═══ DATA RECORDS ═══

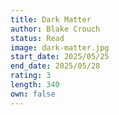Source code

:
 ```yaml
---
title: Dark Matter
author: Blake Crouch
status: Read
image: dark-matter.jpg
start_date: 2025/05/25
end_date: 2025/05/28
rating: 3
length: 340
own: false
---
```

═══
═══ DATA RECORDS ═══

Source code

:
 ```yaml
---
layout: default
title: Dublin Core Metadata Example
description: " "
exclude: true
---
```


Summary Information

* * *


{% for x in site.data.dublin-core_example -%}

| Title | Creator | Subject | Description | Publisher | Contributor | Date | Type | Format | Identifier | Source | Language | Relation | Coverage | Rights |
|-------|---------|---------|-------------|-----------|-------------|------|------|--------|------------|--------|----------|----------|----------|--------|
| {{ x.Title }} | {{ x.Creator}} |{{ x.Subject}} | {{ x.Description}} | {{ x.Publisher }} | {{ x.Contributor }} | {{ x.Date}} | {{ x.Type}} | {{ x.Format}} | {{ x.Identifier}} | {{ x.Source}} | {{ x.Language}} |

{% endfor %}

═══

EXERCISE OBJECTIVE:
Copy all the lines from the data above that hold the word "Language".

TASK SOLUTION:
| Title | Creator | Subject | Description | Publisher | Contributor | Date | Type | Format | Identifier | Source | Language | Relation | Coverage | Rights |
| {{ x.Title }} | {{ x.Creator}} |{{ x.Subject}} | {{ x.Description}} | {{ x.Publisher }} | {{ x.Contributor }} | {{ x.Date}} | {{ x.Type}} | {{ x.Format}} | {{ x.Identifier}} | {{ x.Source}} | {{ x.Language}} |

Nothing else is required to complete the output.